Segment Open

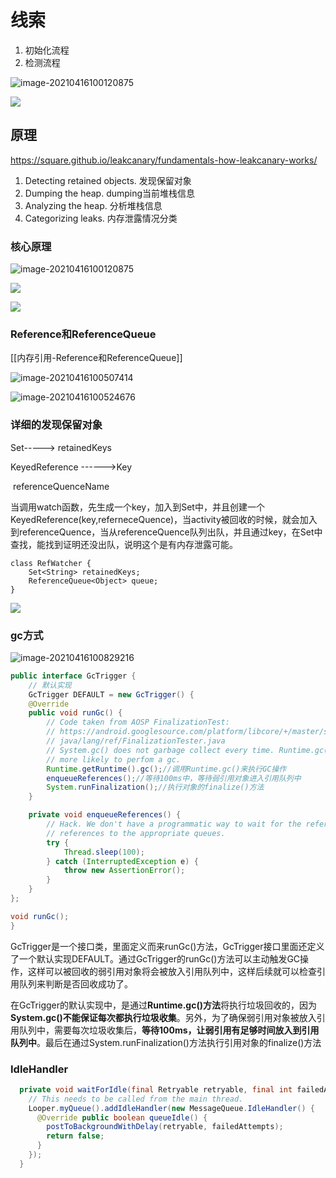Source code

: 
# 线索
1. 初始化流程
2. 检测流程

![image-20210416100120875](https://cdn.jsdelivr.net/gh/wp3355168/Typora-Picgo-Gitee/img/20210416100120.png)


![](https://cdn.jsdelivr.net/gh/wp3355168/Typora-Picgo-Gitee/img/202303181651029.png)

## 原理

https://square.github.io/leakcanary/fundamentals-how-leakcanary-works/

1. Detecting retained objects. 发现保留对象
2. Dumping the heap.    dumping当前堆栈信息
3. Analyzing the heap.     分析堆栈信息
4. Categorizing leaks.      内存泄露情况分类


### 核心原理

![image-20210416100120875](https://cdn.jsdelivr.net/gh/wp3355168/Typora-Picgo-Gitee/img/20210416100120.png)


![](https://cdn.jsdelivr.net/gh/wp3355168/Typora-Picgo-Gitee/img/202303181651029.png)


![](https://cdn.jsdelivr.net/gh/wp3355168/Typora-Picgo-Gitee/img/202303181656480.png)


### Reference和ReferenceQueue
[[内存引用-Reference和ReferenceQueue]]

![image-20210416100507414](https://cdn.jsdelivr.net/gh/wp3355168/Typora-Picgo-Gitee/img/20210416100507.png)



![image-20210416100524676](https://cdn.jsdelivr.net/gh/wp3355168/Typora-Picgo-Gitee/img/20210416100524.png)


### 详细的发现保留对象

Set-----> retainedKeys

KeyedReference ------>Key

​										referenceQuenceName

当调用watch函数，先生成一个key，加入到Set中，并且创建一个KeyedReference(key,referneceQuence)，当activity被回收的时候，就会加入到referenceQuence，当从referenceQuence队列出队，并且通过key，在Set中查找，能找到证明还没出队，说明这个是有内存泄露可能。

```plantuml
class RefWatcher {
	Set<String> retainedKeys;
	ReferenceQueue<Object> queue;
}
```


![](https://cdn.jsdelivr.net/gh/wp3355168/Typora-Picgo-Gitee/img/20210416100548.png)


### gc方式

![image-20210416100829216](https://cdn.jsdelivr.net/gh/wp3355168/Typora-Picgo-Gitee/img/20210416100829.png)

```java
public interface GcTrigger {
    // 默认实现
    GcTrigger DEFAULT = new GcTrigger() {
    @Override 
    public void runGc() {
        // Code taken from AOSP FinalizationTest:
        // https://android.googlesource.com/platform/libcore/+/master/support/src/test/java/libcore/
        // java/lang/ref/FinalizationTester.java
        // System.gc() does not garbage collect every time. Runtime.gc() is
        // more likely to perfom a gc.
        Runtime.getRuntime().gc();//调用Runtime.gc()来执行GC操作
        enqueueReferences();//等待100ms中，等待弱引用对象进入引用队列中
        System.runFinalization();//执行对象的finalize()方法
    }

    private void enqueueReferences() {
        // Hack. We don't have a programmatic way to wait for the reference queue daemon to move
        // references to the appropriate queues.
        try {
            Thread.sleep(100);
        } catch (InterruptedException e) {
            throw new AssertionError();
        }
    }
};

void runGc();
}
```

GcTrigger是一个接口类，里面定义而来runGc()方法，GcTrigger接口里面还定义了一个默认实现DEFAULT。通过GcTrigger的runGc()方法可以主动触发GC操作，这样可以被回收的弱引用对象将会被放入引用队列中，这样后续就可以检查引用队列来判断是否回收成功了。

在GcTrigger的默认实现中，是通过**Runtime.gc()方法**将执行垃圾回收的，因为**System.gc()不能保证每次都执行垃圾收集**。另外，为了确保弱引用对象被放入引用队列中，需要每次垃圾收集后，**等待100ms，让弱引用有足够时间放入到引用队列中**。最后在通过System.runFinalization()方法执行引用对象的finalize()方法

### IdleHandler
```java
  private void waitForIdle(final Retryable retryable, final int failedAttempts) {
    // This needs to be called from the main thread.
    Looper.myQueue().addIdleHandler(new MessageQueue.IdleHandler() {
      @Override public boolean queueIdle() {
        postToBackgroundWithDelay(retryable, failedAttempts);
        return false;
      }
    });
  }
```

Segment Closed

Reply with one number only: how many lines of the listing hold "Gitee"?

■ **Answer for this exercise**:
9